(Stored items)
*** Begin section ***

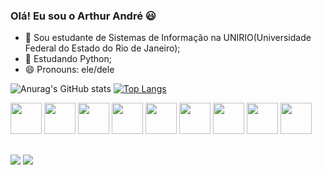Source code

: ### Olá! Eu sou o Arthur André 😃

- 🔭 Sou estudante de Sistemas de Informação na UNIRIO(Universidade Federal do Estado do Rio de Janeiro);
- 🌱 Estudando Python;
- 😄 Pronouns: ele/dele

![Anurag's GitHub stats](https://github-readme-stats.vercel.app/api?username=arthur272-debug&show_icons=true&theme=merko)
[![Top Langs](https://github-readme-stats.vercel.app/api/top-langs/?username=arthur272-debug&layout=compact&theme=merko&card_width=500)](https://github.com/anuraghazra/github-readme-stats)

<div>
<img height='50px' src="https://cdn.jsdelivr.net/gh/devicons/devicon/icons/python/python-original.svg" />
<img height='50px' src="https://cdn.jsdelivr.net/gh/devicons/devicon/icons/java/java-original.svg" />
<img height='50px' src="https://cdn.jsdelivr.net/gh/devicons/devicon/icons/javascript/javascript-original.svg" />
<img height='50px' src="https://cdn.jsdelivr.net/gh/devicons/devicon/icons/html5/html5-original.svg" />
<img height='50px' src="https://cdn.jsdelivr.net/gh/devicons/devicon/icons/csharp/csharp-original.svg" />
<img height='50px' src="https://cdn.jsdelivr.net/gh/devicons/devicon/icons/css3/css3-original.svg" />
<img height='50px' src="https://cdn.jsdelivr.net/gh/devicons/devicon/icons/mysql/mysql-original.svg" />
<img height='50px' src="https://cdn.jsdelivr.net/gh/devicons/devicon/icons/postgresql/postgresql-original.svg" />
<img height='50px' src="https://cdn.jsdelivr.net/gh/devicons/devicon/icons/php/php-original.svg" /> 
</div>                   

##

<div>
<a href = "mailto:arthurdasilvaandre@gmail.com"><img src="https://img.shields.io/badge/-Gmail-%23333?style=for-the-badge&logo=gmail&logoColor=white" target="_blank"></a>
  <a href="https://www.linkedin.com/in/arthur-andre/" target="_blank"><img src="https://img.shields.io/badge/-LinkedIn-%230077B5?style=for-the-badge&logo=linkedin&logoColor=white" target="_blank"></a>
  
</div>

*** End section ***

__TASK REQUIREMENTS__. Write the number of data lines with "debug", nothing else.

__RESPONSE FOR THIS EXERCISE__. 2